In Sderot, Sha'ar Hanegev, despair in face of rocket fire.

Kfar Aza kibbutz 390 (photo credit: Varda Goldshtein )
Kfar Aza kibbutz 390
(photo credit: Varda Goldshtein )
For years the rocket barrages had become a sort of routine for Sderot resident Amir Ben-Abu, 38, until his three-year-old son started studying at a preschool at Kibbutz Kfar Aza.
“It all changed when we had our son. He won’t grow up here, it’s too hard for him. The second we have an opportunity we’ll leave Sderot,” Ben-Abu said on Sunday.
Only a couple of hours earlier his wife had called him in shock, frozen in her car on the side of the road, moments after shrapnel from a Kassam rocket crashed into the car in front of her, moderately wounding the driver, Moshik Levy, and his wife, Ben-Abu said.
“Things like this ruin your life. Every time my son hears a ‘Code Red’ [rocket siren] it takes years off my life,” he said.
Ben-Abu leaned against the counter of the Tovaleh restaurant, which sat empty on Sunday afternoon, as the rain poured down outside. The rocket from Gaza led a party of 25 tourists to call and cancel their scheduled lunch for Sunday, and a reservation for Monday for a group of Jordanian journalists touring Israel at the invitation of the Foreign Ministry was also canceled, proprietor Jacky Azran said.
“These days everyone takes care of themselves, no one worries about us or each other,” said Azran.
When asked what he is demanding from the government or the military, he suggested that the government could compensate businesses suffering from the rocket strikes, then said the IDF should “deal them a blow so they won’t be able to attack us again,” before finally saying that there is no solution and that after 10 years of suffering, people are desperate.
Sderot did appear rather desperate on Sunday. In the center of town the market was closed following instructions from the IDF Home Front Command, and the streets were largely empty except for patrolling police cruisers and sherut minivan collective taxis, though the inclement weather surely played a role in keeping people off the streets.
The rain and the rockets did not, however, keep Kinneret and Ariel from running their pre-wedding errands in the town, hours before they were scheduled to exchange vows at a ceremony in Mishmar Hanegev. The wedding hall is well within the range of Gazan rockets, but Kinneret said the show would go on, even though “a few people canceled, only a few guests from Tel Aviv, though.”
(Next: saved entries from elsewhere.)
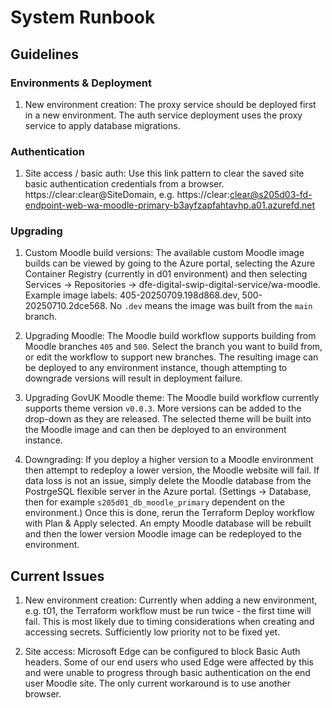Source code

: # System Runbook

## Guidelines

### Environments & Deployment

1. New environment creation: The proxy service should be deployed first in a new environment. The auth service deployment uses the proxy service to apply database migrations.

### Authentication

1. Site access / basic auth: Use this link pattern to clear the saved site basic authentication credentials from a browser. https://clear:clear@SiteDomain, e.g. https://clear:clear@s205d03-fd-endpoint-web-wa-moodle-primary-b3ayfzapfahtavhp.a01.azurefd.net

### Upgrading

1. Custom Moodle build versions: The available custom Moodle image builds can be viewed by going to the Azure portal, selecting the Azure Container Registry (currently in d01 environment) and then selecting Services -> Repositories -> dfe-digital-swip-digital-service/wa-moodle. Example image labels: 405-20250709.198d868.dev, 500-20250710.2dce568. No `.dev` means the image was built from the `main` branch.

2. Upgrading Moodle: The Moodle build workflow supports building from Moodle branches `405` and `500`. Select the branch you want to build from, or edit the workflow to support new branches. The resulting image can be deployed to any environment instance, though attempting to downgrade versions will result in deployment failure.
   
3. Upgrading GovUK Moodle theme: The Moodle build workflow currently supports theme version `v0.0.3`. More versions can be added to the drop-down as they are released. The selected theme will be built into the Moodle image and can then be deployed to an environment instance.

4. Downgrading: If you deploy a higher version to a Moodle environment then attempt to redeploy a lower version, the Moodle website will fail. If data loss is not an issue, simply delete the Moodle database from the PostrgeSQL flexible server in the Azure portal. (Settings -> Database, then for example `s205d01_db_moodle_primary` dependent on the environment.) Once this is done, rerun the Terraform Deploy workflow with Plan & Apply selected. An empty Moodle database will be rebuilt and then the lower version Moodle image can be redeployed to the environment.

## Current Issues

1. New environment creation: Currently when adding a new environment, e.g. t01, the Terraform workflow must be run twice - the first time will fail. This is most likely due to timing considerations when creating and accessing secrets. Sufficiently low priority not to be fixed yet.

2. Site access: Microsoft Edge can be configured to block Basic Auth headers. Some of our end users who used Edge were affected by this and were unable to progress through basic authentication on the end user Moodle site. The only current workaround is to use another browser.
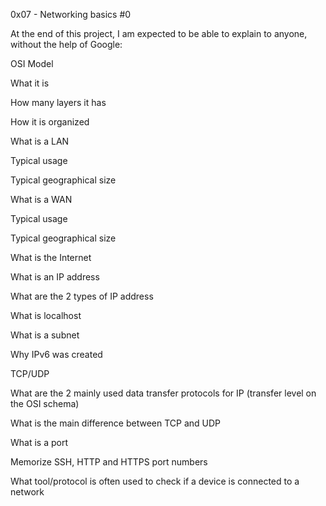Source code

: 0x07 - Networking basics #0

At the end of this project, I am expected to be able to explain to anyone, without the help of Google:



OSI Model



What it is

How many layers it has

How it is organized

What is a LAN



Typical usage

Typical geographical size

What is a WAN



Typical usage

Typical geographical size

What is the Internet



What is an IP address

What are the 2 types of IP address

What is localhost

What is a subnet

Why IPv6 was created

TCP/UDP



What are the 2 mainly used data transfer protocols for IP (transfer level on the OSI schema)

What is the main difference between TCP and UDP

What is a port

Memorize SSH, HTTP and HTTPS port numbers

What tool/protocol is often used to check if a device is connected to a network
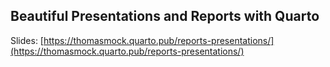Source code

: ## Beautiful Presentations and Reports with Quarto

Slides: [https://thomasmock.quarto.pub/reports-presentations/](https://thomasmock.quarto.pub/reports-presentations/)

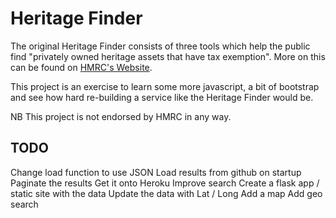 # Heritage Finder

The original Heritage Finder consists of three tools which help the public find
"privately owned heritage assets that have tax exemption".  More on this can be
found on [HMRC's Website](http://www.hmrc.gov.uk/heritage/visit.htm).

This project is an exercise to learn some more javascript, a bit of bootstrap
and see how hard re-building a service like the Heritage Finder would be.

NB This project is not endorsed by HMRC in any way.

## TODO

Change load function to use JSON
Load results from github on startup
Paginate the results
Get it onto Heroku
Improve search
Create a flask app / static site with the data
Update the data with Lat / Long
Add a map
Add geo search
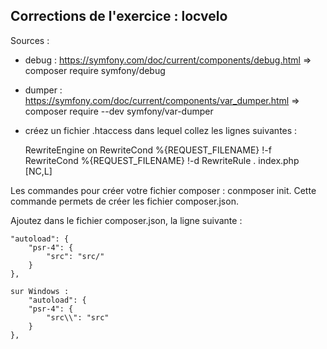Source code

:## Corrections de l'exercice : locvelo

Sources : 

- debug : https://symfony.com/doc/current/components/debug.html  =>  composer require symfony/debug

- dumper :  https://symfony.com/doc/current/components/var_dumper.html  => composer require --dev symfony/var-dumper

- créez un fichier .htaccess dans lequel collez les lignes suivantes :

	RewriteEngine on
	RewriteCond %{REQUEST_FILENAME} !-f
	RewriteCond %{REQUEST_FILENAME} !-d
	RewriteRule . index.php [NC,L] 

Les commandes pour créer votre fichier composer : conmposer init. 
Cette commande permets de créer les fichier composer.json.


Ajoutez dans le fichier composer.json, la ligne suivante : 

    "autoload": {
        "psr-4": {
            "src": "src/"
        }
    },
    
    sur Windows :
        "autoload": {
        "psr-4": {
            "src\\": "src"
        }
    },
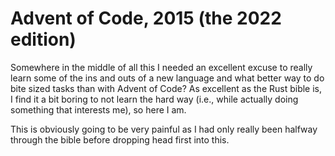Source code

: # Advent of Code, 2015 (the 2022 edition)

Somewhere in the middle of all this I needed an excellent
excuse to really learn some of the ins and outs of 
a new language and what better way to do
bite sized tasks than with Advent of Code? As excellent
as the Rust bible is, I find it a bit boring to not learn 
the hard way (i.e., while actually doing something that
interests me), so here I am. 

This is obviously going to be very painful as I had 
only really been halfway through the bible before 
dropping head first into this. 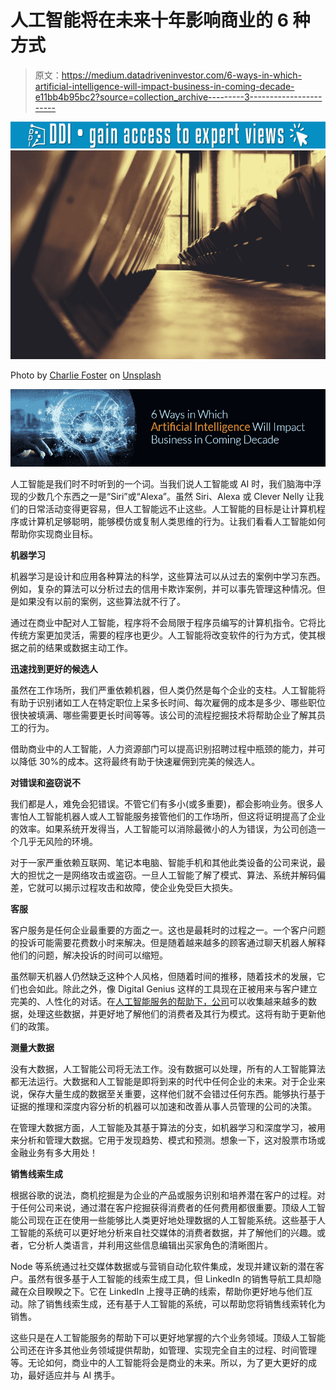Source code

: # 人工智能将在未来十年影响商业的 6 种方式

> 原文：<https://medium.datadriveninvestor.com/6-ways-in-which-artificial-intelligence-will-impact-business-in-coming-decade-e11bb4b95bc2?source=collection_archive---------3----------------------->

[![](img/2669e1fb4ab579c4de525c312959fb25.png)](http://www.track.datadriveninvestor.com/1B9E)![](img/7297a6af04e0d298f76d643301b874c0.png)

Photo by [Charlie Foster](https://unsplash.com/@charliefoster?utm_source=medium&utm_medium=referral) on [Unsplash](https://unsplash.com?utm_source=medium&utm_medium=referral)

![](img/a0116b070918e2e3f3564da6193be57f.png)

人工智能是我们时不时听到的一个词。当我们说人工智能或 AI 时，我们脑海中浮现的少数几个东西之一是“Siri”或“Alexa”。虽然 Siri、Alexa 或 Clever Nelly 让我们的日常活动变得更容易，但人工智能远不止这些。人工智能的目标是让计算机程序或计算机足够聪明，能够模仿或复制人类思维的行为。让我们看看人工智能如何帮助你实现商业目标。

**机器学习**

机器学习是设计和应用各种算法的科学，这些算法可以从过去的案例中学习东西。例如，复杂的算法可以分析过去的信用卡欺诈案例，并可以事先管理这种情况。但是如果没有以前的案例，这些算法就不行了。

通过在商业中配对人工智能，程序将不会局限于程序员编写的计算机指令。它将比传统方案更加灵活，需要的程序也更少。人工智能将改变软件的行为方式，使其根据之前的结果或数据主动工作。

**迅速找到更好的候选人**

虽然在工作场所，我们严重依赖机器，但人类仍然是每个企业的支柱。人工智能将有助于识别诸如工人在特定职位上呆多长时间、每次雇佣的成本是多少、哪些职位很快被填满、哪些需要更长时间等等。该公司的流程挖掘技术将帮助企业了解其员工的行为。

借助商业中的人工智能，人力资源部门可以提高识别招聘过程中瓶颈的能力，并可以降低 30%的成本。这将最终有助于快速雇佣到完美的候选人。

**对错误和盗窃说不**

我们都是人，难免会犯错误。不管它们有多小(或多重要)，都会影响业务。很多人害怕人工智能机器人或人工智能服务接管他们的工作场所，但这将证明提高了企业的效率。如果系统开发得当，人工智能可以消除最微小的人为错误，为公司创造一个几乎无风险的环境。

对于一家严重依赖互联网、笔记本电脑、智能手机和其他此类设备的公司来说，最大的担忧之一是网络攻击或盗窃。一旦人工智能了解了模式、算法、系统并解码偏差，它就可以揭示过程攻击和故障，使企业免受巨大损失。

**客服**

客户服务是任何企业最重要的方面之一。这也是最耗时的过程之一。一个客户问题的投诉可能需要花费数小时来解决。但是随着越来越多的顾客通过聊天机器人解释他们的问题，解决投诉的时间可以缩短。

虽然聊天机器人仍然缺乏这种个人风格，但随着时间的推移，随着技术的发展，它们也会如此。除此之外，像 Digital Genius 这样的工具现在正被用来与客户建立完美的、人性化的对话。在[人工智能服务的帮助下，公司](http://24framesdigital.com/)可以收集越来越多的数据，处理这些数据，并更好地了解他们的消费者及其行为模式。这将有助于更新他们的政策。

**测量大数据**

没有大数据，人工智能公司将无法工作。没有数据可以处理，所有的人工智能算法都无法运行。大数据和人工智能是即将到来的时代中任何企业的未来。对于企业来说，保存大量生成的数据至关重要，这样他们就不会错过任何东西。能够执行基于证据的推理和深度内容分析的机器可以加速和改善从事人员管理的公司的决策。

在管理大数据方面，人工智能及其基于算法的分支，如机器学习和深度学习，被用来分析和管理大数据。它用于发现趋势、模式和预测。想象一下，这对股票市场或金融业务有多大用处！

**销售线索生成**

根据谷歌的说法，商机挖掘是为企业的产品或服务识别和培养潜在客户的过程。对于任何公司来说，通过潜在客户挖掘获得消费者的任何费用都很重要。顶级人工智能公司现在正在使用一些能够比人类更好地处理数据的人工智能系统。这些基于人工智能的系统可以更好地分析来自社交媒体的消费者数据，并了解他们的兴趣。或者，它分析人类语言，并利用这些信息编辑出买家角色的清晰图片。

Node 等系统通过社交媒体数据或与营销自动化软件集成，发现并建议新的潜在客户。虽然有很多基于人工智能的线索生成工具，但 LinkedIn 的销售导航工具却隐藏在众目睽睽之下。它在 LinkedIn 上搜寻正确的线索，帮助你更好地与他们互动。除了销售线索生成，还有基于人工智能的系统，可以帮助您将销售线索转化为销售。

这些只是在人工智能服务的帮助下可以更好地掌握的六个业务领域。顶级人工智能公司还在许多其他业务领域提供帮助，如管理、实现完全自主的过程、时间管理等。无论如何，商业中的人工智能将会是商业的未来。所以，为了更大更好的成功，最好适应并与 AI 携手。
Hours later, Gaza rockets scored direct hits on a house in Sderot and on one in a community in the Gaza envelope. Neither strike caused injuries, though both houses suffered serious damage.
Minutes away from the center of Sderot, a group of volunteers manned phones at the Sha’ar Hanegev Regional Council situation room, inside a bunker at the council’s headquarters. Home to some 6,000 residents, dozens of rockets have hit the region in the past few days, leading the council to cancel school and go onto a sort of war footing that is familiar to locals.
Oded Plut, the head of the emergency response team for the council, said Sunday was “one of the most intense days we’ve ever had,” but added that “we all have a role to play here and we follow the recommendations of the Home Front Command, with an eye toward maintaining the daily routine as much as possible while also helping keep civilians safe.”
A dry white board was covered with a breakdown of all the reported rocket strikes on Sunday, next to satellite shots of the council’s towns and kibbutzim, and a flat screen TV airing nonstop news reports of the rocket strikes and IDF operations in Gaza. As Plut spoke, the Code Red alarm went off, followed moments later by a distant boom from the horizon. A minute or two later, the news ticker at the bottom of the screen announced another rocket strike in the Sha’ar Hanegev region, and another entry went up on the dry erase board.
When asked what they do for residents who call in to the situation room, Plut said they instruct them about safety guidelines from the IDF and coordinate visits by social workers to people suffering from shock.
In small Israeli towns like Sderot and the communities of Sha’ar Hanegev, those who aren’t directly touched by the fire are usually only one degree of separation from those who are.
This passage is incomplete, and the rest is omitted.